The mutation is at gene map locus 17p11.2.³

It is very rare in that it was first described in 1977 and further reports in the literature are of further families. There is no report of general prevalence. The original paper reported on 15 affected members of 70 studied in a family.¹

It appears to be inherited as an autosomal dominant.

• Skin lesions develop in the 20s or 30s and remain throughout life. They are small, papular skin lesions, about 2 to 4mm in diameter, that develop slowly over the scalp, face, neck, and upper trunk. They may also be seen in the mouth. They cause no symptoms and the reason for presentation is cosmetic.
• Acrochordons are small, soft, furrowed, papules, just 1 or 2mm in diameter, that may be found on the eyelids, neck, axilla, and upper half of the trunk.
• Other reported features include polyps of the oral mucosa, collagenomas, angiolipomas, and deforming lipomas.
• A fairly common finding is renal cell carcinoma that may be multiple and bilateral. This tends to present rather later than the skin lesions. The commonest histology is chromophobe renal carcinoma that is an uncommon form.⁴
• Renal oncocytoma is also reported.
• Spontaneous pneumothorax is a risk. This is appaently associated with pulmonary cysts.
• Medullary thyroid cancer was reported in 9 members of the original family described by Birt, Hogg, and Dube, but it has not been reported since.
• There have been reports of colonic polyps and carcinoma of colon⁵ but these are variable and an increased risk for colonic polyps and malignancy is debated.⁴

The diagnosis should be considered when there is familial renal carcinoma or chromophobe renal carcinoma that is a rare form. There are implications for other members of the family.

Normally, the histology of renal carcinoma is clear cell carcinoma 75%, papillary renal tumour 15%, oncocytoma 5%, and chromophobe 5%.⁶ In a study of 130 renal tumours found in 30 BHD patients, the spectrum of renal histology included 34% chromophobe, 5% oncocytoma, 50% chromophobe/oncocytic hybrid, 9% clear cell, 2% papillary.⁷

• Skin biopsy is necessary to confirm the nature of the lesions.
• Chest x-ray may show cysts.
• Renal ultrasound is necessary in case of renal carcinoma or oncocytoma. The latter is benign.

There must be long term follow up for malignant change, especially renal carcinoma.

There is no specific therapy. Skin lesions may be treated by surgical removal. Dermabrasion and electrodessication have been used but the lesions may recur. Laser treatment seems promising.

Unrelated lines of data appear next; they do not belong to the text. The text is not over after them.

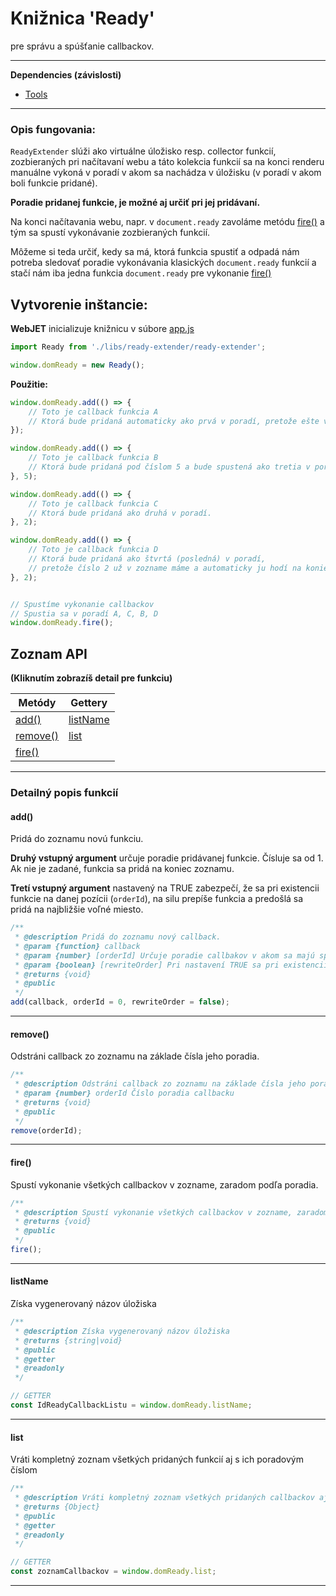 # Knižnica 'Ready'
pre správu a spúšťanie callbackov.

---
**Dependencies (závislosti)**
- [Tools](tools.md)
---

### Opis fungovania:

`ReadyExtender` slúži ako virtuálne úložisko resp. collector funkcií, zozbieraných pri načítavaní webu
a táto kolekcia funkcií sa na konci renderu manuálne vykoná v poradí v akom sa nachádza v úložisku (v poradí v akom boli funkcie pridané).

**Poradie pridanej funkcie, je možné aj určiť pri jej pridávaní.**

Na konci načítavania webu, napr. v `document.ready` zavoláme metódu [fire()](#fire) a tým sa spustí vykonávanie zozbieraných funkcií.

Môžeme si teda určiť, kedy sa má, ktorá funkcia spustiť a odpadá nám potreba sledovať poradie vykonávania klasických `document.ready` funkcií
a stačí nám iba jedna funkcia `document.ready` pre vykonanie [fire()](#fire)

## Vytvorenie inštancie:
**WebJET** inicializuje knižnicu v súbore [app.js](https://gitlab.web.iway.local/webjet/webjet8v9/-/blob/master/src/main/webapp/admin/v9/src/js/app.js)
```javascript
import Ready from './libs/ready-extender/ready-extender';

window.domReady = new Ready();
```

**Použitie:**
```javascript
window.domReady.add(() => {
    // Toto je callback funkcia A
    // Ktorá bude pridaná automaticky ako prvá v poradí, pretože ešte v zozname nemáme nič.
});

window.domReady.add(() => {
    // Toto je callback funkcia B
    // Ktorá bude pridaná pod číslom 5 a bude spustená ako tretia v poradí.
}, 5);

window.domReady.add(() => {
    // Toto je callback funkcia C
    // Ktorá bude pridaná ako druhá v poradí.
}, 2);

window.domReady.add(() => {
    // Toto je callback funkcia D
    // Ktorá bude pridaná ako štvrtá (posledná) v poradí,
    // pretože číslo 2 už v zozname máme a automaticky ju hodí na koniec zoznamu.
}, 2);


// Spustíme vykonanie callbackov
// Spustia sa v poradí A, C, B, D
window.domReady.fire();
```

## Zoznam API
**(Kliknutím zobrazíš detail pre funkciu)**

| Metódy                | Gettery               |
| -----------           | -----------           |
| [add()](#add)         | [listName](#listName) |
| [remove()](#remove)   | [list](#list)         |
| [fire()](#fire)       |

---

### Detailný popis funkcií

#### add()
Pridá do zoznamu novú funkciu.

**Druhý vstupný argument** určuje poradie pridávanej funkcie. Čísluje sa od 1. Ak nie je zadané, funkcia sa pridá na koniec zoznamu.

**Tretí vstupný argument** nastavený na TRUE zabezpečí, že sa pri existencii funkcie na danej pozícii (`orderId`), na silu prepíše funkcia a predošlá sa pridá na najbližšie voľné miesto.
```javascript
/**
 * @description Pridá do zoznamu nový callback.
 * @param {function} callback
 * @param {number} [orderId] Určuje poradie callbakov v akom sa majú spúšťať. Čísluje sa od 1. Ak nie je zadané, callback sa pridá na koniec zoznamu.
 * @param {boolean} [rewriteOrder] Pri nastavení TRUE sa pri existencii callbacku na danej pozícii na silu prepíše callback a predošlý sa pridá na najbližšie voľné miesto.
 * @returns {void}
 * @public
 */
add(callback, orderId = 0, rewriteOrder = false);
```

---
#### remove()
Odstráni callback zo zoznamu na základe čísla jeho poradia.
```javascript
/**
 * @description Odstráni callback zo zoznamu na základe čísla jeho poradia.
 * @param {number} orderId Číslo poradia callbacku
 * @returns {void}
 * @public
 */
remove(orderId);
```

---
#### fire()
Spustí vykonanie všetkých callbackov v zozname, zaradom podľa poradia.
```javascript
/**
 * @description Spustí vykonanie všetkých callbackov v zozname, zaradom podľa poradia.
 * @returns {void}
 * @public
 */
fire();
```

---
#### listName
Získa vygenerovaný názov úložiska
```javascript
/**
 * @description Získa vygenerovaný názov úložiska
 * @returns {string|void}
 * @public
 * @getter
 * @readonly
 */

// GETTER
const IdReadyCallbackListu = window.domReady.listName;
```

---
#### list
Vráti kompletný zoznam všetkých pridaných funkcií aj s ich poradovým číslom
```javascript
/**
 * @description Vráti kompletný zoznam všetkých pridaných callbackov aj s ich poradovým číslom
 * @returns {Object}
 * @public
 * @getter
 * @readonly
 */

// GETTER
const zoznamCallbackov = window.domReady.list;
```

---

Genetic counselling should be offered.

The tendency for internal malignancy seems variable and may vary between families. The risk of renal or other malignancies is significantly higher than for the general population and risk seems to vary between families studied but most individuals with BHD will not suffer such a malignancy. It is not an invariable part of the disease.

The skin lesions are not harmful. Prognosis is dependent upon the possibility of internal, especially renal malignancy.

The prognosis is insufficiently poor to merit prenatal screening.